Within every company, maintenance and operations departments fulfill separate roles that affect each other’s work and productivity. Without maintenance, operations can’t run smoothly; without operations, maintenance has no reason to be.

However, in many companies, the divide between operations and maintenance is palpable. Operations sees downtime as a failure that wastes money, while maintenance often feels there is not enough downtime to conduct proper preventive work. This is a source of tension that disrupts the common goal shared between them: to minimize downtime and increase production in order to increase revenue capacity.

The separation between the two departments puts company reputation at risk and deals heavy blows to profit. So how can companies unify maintenance and operations to back that common goal?

Use the Right Technology

Today’s company is only as good as its technology, and an outdated maintenance management system can increase tension between operations and maintenance staff. An inefficient platform used to monitor equipment and report issues will frustrate staff on both sides and slow down repairs, ultimately increasing downtime.

To navigate this challenge, companies should invest in a modern computerized maintenance management system (CMMS) that focuses on an intuitive user experience to enable smooth communication between maintenance and operations staff. A well-designed CMMS is adaptive and cloud-based, so professionals can access data across multiple facilities from wherever they are, even from a dedicated mobile app.

A leading CMMS can streamline necessary repairs by supporting a total productive maintenance (TPM) strategy, in which everyone is accountable for keeping machines up and running. Staff trained to use CMMS effectively will notice and report equipment issues, even if they aren’t necessarily related to corrective maintenance. This makes everyone’s jobs easier by uniting the team in a common goal to keep equipment up and running properly.

Nix the 'If It Ain’t Broke, Don’t Fix It” Philosophy

Many operations professionals hesitate to schedule downtime for equipment upkeep if maintenance issues don’t present immediate problems. Due to pressure to stay productive at all times, operations staff sometimes rely on a reactive “run to failure” maintenance strategy, meaning they keep machines running until they break down completely.

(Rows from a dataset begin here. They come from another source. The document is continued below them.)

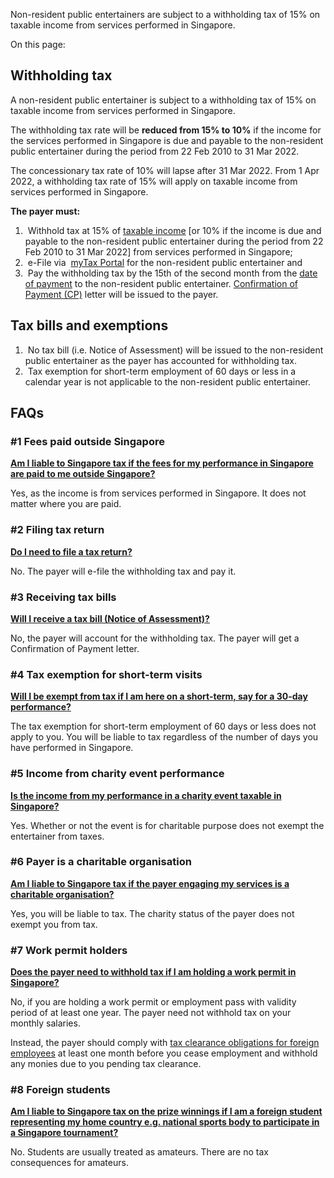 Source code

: Non-resident public entertainers are subject to a withholding tax of 15% on taxable income from services performed in Singapore.

On this page:

## Withholding tax

A non-resident public entertainer is subject to a withholding tax of 15% on taxable income from services performed in Singapore.

The withholding tax rate will be **reduced from 15% to 10%** if the income for the services performed in Singapore is due and payable to the non-resident public entertainer during the period from 22 Feb 2010 to 31 Mar 2022.

The concessionary tax rate of 10% will lapse after 31 Mar 2022. From 1 Apr 2022, a withholding tax rate of 15% will apply on taxable income from services performed in Singapore.

**The payer must:**

1.  Withhold tax at 15% of [taxable income](https://www.iras.gov.sg/taxes/withholding-tax/payments-to-non-resident-public-entertainer-(artiste-musician-sportsman-etc-)/treatment-of-income-for-non-resident-public-entertainer) \[or 10% if the income is due and payable to the non-resident public entertainer during the period from 22 Feb 2010 to 31 Mar 2022\] from services performed in Singapore;
2.  e-File via  [myTax Portal](https://www.iras.gov.sg/taxes/withholding-tax/withholding-tax-filing/how-to-file#title4) for
    the non-resident public entertainer and
3.  Pay the withholding tax by the 15th of the second month from the [date of payment](https://www.iras.gov.sg/taxes/withholding-tax/withholding-tax-filing/withholding-tax-filing-and-payment-due-date "date of payment") to the non-resident public entertainer. [Confirmation of Payment (CP)](https://www.iras.gov.sg/taxes/withholding-tax/withholding-tax-payments/confirmation-of-payment-(cp) " Confirmation of Payment (CP)") letter will be issued to the payer.

## Tax bills and exemptions

1.  No tax bill (i.e. Notice of Assessment) will be issued to the non-resident public entertainer as the payer has accounted for withholding tax.
2.  Tax exemption for short-term employment of 60 days or less in a calendar year is not applicable to the non-resident public entertainer.

## FAQs

### \#1 Fees paid outside Singapore

[**Am I liable to Singapore tax if the fees for my performance in Singapore are paid to me outside Singapore?**](https://www.iras.gov.sg/taxes/withholding-tax/payments-to-non-resident-public-entertainer-(artiste-musician-sportsman-etc-)/tax-obligations-of-non-resident-public-entertainer#am-i-liable-to-singapore-tax-if-the-fees-for-my-performance-in-singapore-are-paid-to-me-outside-singapore-)

Yes, as the income is from services performed in Singapore. It does not matter where you are paid.

### \#2 Filing tax return

[**Do I need to file a tax return?**](https://www.iras.gov.sg/taxes/withholding-tax/payments-to-non-resident-public-entertainer-(artiste-musician-sportsman-etc-)/tax-obligations-of-non-resident-public-entertainer#do-i-need-to-file-a-tax-return-)

No. The payer will e-file the withholding tax and pay it.

### \#3 Receiving tax bills

[**Will I receive a tax bill (Notice of Assessment)?**](https://www.iras.gov.sg/taxes/withholding-tax/payments-to-non-resident-public-entertainer-(artiste-musician-sportsman-etc-)/tax-obligations-of-non-resident-public-entertainer#will-i-receive-a-tax-bill--notice-of-assessment--)

No, the payer will account for the withholding tax. The payer will get a Confirmation of Payment letter.

### \#4 Tax exemption for short-term visits

[**Will I be exempt from tax if I am here on a short-term, say for a 30-day performance?**](https://www.iras.gov.sg/taxes/withholding-tax/payments-to-non-resident-public-entertainer-(artiste-musician-sportsman-etc-)/tax-obligations-of-non-resident-public-entertainer#will-i-be-exempt-from-tax-if-i-am-here-on-a-short-term--say-for-a-30-day-performance-)

The tax exemption for short-term employment of 60 days or less does not apply to you. You will be liable to tax regardless of the number of days you have performed in Singapore.

### \#5 Income from charity event performance

[**Is the income from my performance in a charity event taxable in Singapore?**](https://www.iras.gov.sg/taxes/withholding-tax/payments-to-non-resident-public-entertainer-(artiste-musician-sportsman-etc-)/tax-obligations-of-non-resident-public-entertainer#is-the-income-from-my-performance-in-a-charity-event-taxable-in-singapore-)

Yes. Whether or not the event is for charitable purpose does not exempt the entertainer from taxes.

### \#6 Payer is a charitable organisation

[**Am I liable to Singapore tax if the payer engaging my services is a charitable organisation?**](https://www.iras.gov.sg/taxes/withholding-tax/payments-to-non-resident-public-entertainer-(artiste-musician-sportsman-etc-)/tax-obligations-of-non-resident-public-entertainer#am-i-liable-to-singapore-tax-if-the-payer-engaging-my-services-is-a-charitable-organisation-)

Yes, you will be liable to tax. The charity status of the payer does not exempt you from tax.

### \#7 Work permit holders

[**Does the payer need to withhold tax if I am holding a work permit in Singapore?**](https://www.iras.gov.sg/taxes/withholding-tax/payments-to-non-resident-public-entertainer-(artiste-musician-sportsman-etc-)/tax-obligations-of-non-resident-public-entertainer#does-the-payer-need-to-withhold-tax-if-i-am-holding-a-work-permit-in-singapore-)

No, if you are holding a work permit or employment pass with validity period of at least one year. The payer need not withhold tax on your monthly salaries.

Instead, the payer should comply with [tax clearance obligations for foreign employees](https://www.iras.gov.sg/taxes/individual-income-tax/employees/your-situation/tax-clearance-for-non-singapore-citizen-employees "Tax Clearance Process for Individuals (Foreigners)") at
least one month before you cease employment and withhold any monies due to you pending tax clearance.

### \#8 Foreign students

[**Am I liable to Singapore tax on the prize winnings if I am a foreign student representing my home country e.g. national sports body to participate in a Singapore tournament?**](https://www.iras.gov.sg/taxes/withholding-tax/payments-to-non-resident-public-entertainer-(artiste-musician-sportsman-etc-)/tax-obligations-of-non-resident-public-entertainer#am-i-liable-to-singapore-tax-on-the-prize-winnings-if-i-am-a-foreign-student-representing-my-home-country-e-g--national-sports-body-to-participate-in-a-singapore-tournament-)

No. Students are usually treated as amateurs. There are no tax consequences for amateurs.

In other words: “if it ain’t broke, don’t fix it.” Unfortunately, this reactive approach ultimately leads to more downtime and less output.

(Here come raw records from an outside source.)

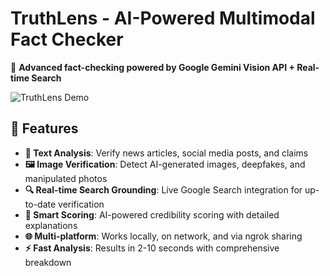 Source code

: # TruthLens - AI-Powered Multimodal Fact Checker

🧠 **Advanced fact-checking powered by Google Gemini Vision API + Real-time Search**

![TruthLens Demo]([https://via.placeholder.com/800x400/4285f4/ffffff?text=TruthLens+AI+Fact+Checker](https://7d37bc758c33.ngrok-free.app))

## 🌟 Features

- **📝 Text Analysis**: Verify news articles, social media posts, and claims
- **🖼️ Image Verification**: Detect AI-generated images, deepfakes, and manipulated photos
- **🔍 Real-time Search Grounding**: Live Google Search integration for up-to-date verification
- **🎯 Smart Scoring**: AI-powered credibility scoring with detailed explanations
- **🌐 Multi-platform**: Works locally, on network, and via ngrok sharing
- **⚡ Fast Analysis**: Results in 2-10 seconds with comprehensive breakdown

To minimize disruptions, operations and maintenance staff must work together to support a preventive culture that enables technicians to get time with machines early and often, even when things appear to be running smoothly. Otherwise, unforeseen issues can derail operations at the most inopportune times.

With modern CMMS, maintenance professionals schedule time to conduct preventive or corrective maintenance work using functions, such as a job planner, to optimize maintenance schedules based on technician expertise and availability and in accordance with production schedules.

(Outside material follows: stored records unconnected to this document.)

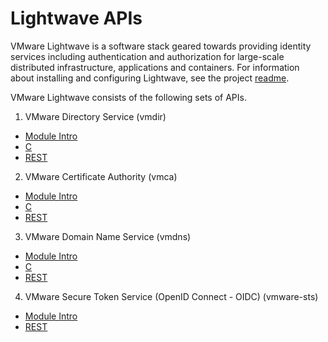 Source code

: Lightwave APIs
================

VMware Lightwave is a software stack geared towards providing identity services including authentication and authorization for large-scale distributed infrastructure, applications and containers. For information about installing and configuring Lightwave, see the project [readme](../../README.md).

VMware Lightwave consists of the following sets of APIs.

1.  VMware Directory Service (vmdir)
- [Module Intro](vmdir-intro.md)
- [C](vmdir-c-api.md)
- [REST](vmdir-rest-api.md)

2.  VMware Certificate Authority (vmca)
- [Module Intro](vmca-intro.md)
- [C](vmca-c-api.md)
- [REST](vmca-rest-api.md)

3.  VMware Domain Name Service (vmdns)
- [Module Intro](vmdns-intro.md)
- [C](vmdns-c-api.md)
- [REST](vmdns-rest-api.md)

4.  VMware Secure Token Service (OpenID Connect - OIDC) (vmware-sts)
- [Module Intro](oidc-intro.md)
- [REST](oidc-rest.md)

Scheduled repairs can cut downtime in half, because technicians can address minor issues well before they grow into a larger problem that impacts production.

In fact, Multifilm Packaging reduced downtime by 75 percent in 2014, followed by another 15 percent decrease in 2015 – just by implementing a maintenance strategy enabled by an advanced CMMS.

Since running machines to failure means costlier and longer repairs on equipment, these cautionary repairs supported by CMMS reduce negative impacts to production.

A preventive maintenance culture requires trust and flexibility on both ends. Maintenance staff must be mindful not to schedule downtime during peak production hours, and operations staff must concede downtime even when machines seem operational.

By eliminating tunnel vision, staff on both sides understand they are working towards the same end. 

Get Experienced & Address Issues Quickly

Many maintenance divisions use the least experienced staff members for daily check-ups, under the assumption that preventive maintenance is not worth the time of senior employees. However, these check-ups are crucial when it comes to eliminating or reducing downtime, and inexperienced staff are more prone to miss key indicators or make critical mistakes.

An effective preventive maintenance strategy requires seasoned maintenance professionals who understand all the nuances of complex equipment to catch issues before they become major problems.

Additionally, maintenance staff shouldn’t wait to address small, routine fixes. At Multifilm Packaging, maintenance staff use a general rule of thumb: if a repair takes thirty minutes or less, technicians issue a corrective work order and complete the repair on the spot.

This prevents small issues from growing more difficult to handle. If repairs take longer than 30 minutes, maintenance staff should schedule downtime when it works best for operations management.

Tension between maintenance and operations has long been an issue for companies, but effective technology that supports improved procedures and consistent communication can bridge this divide. Since downtime is inevitable, both teams must work together to minimize its effects.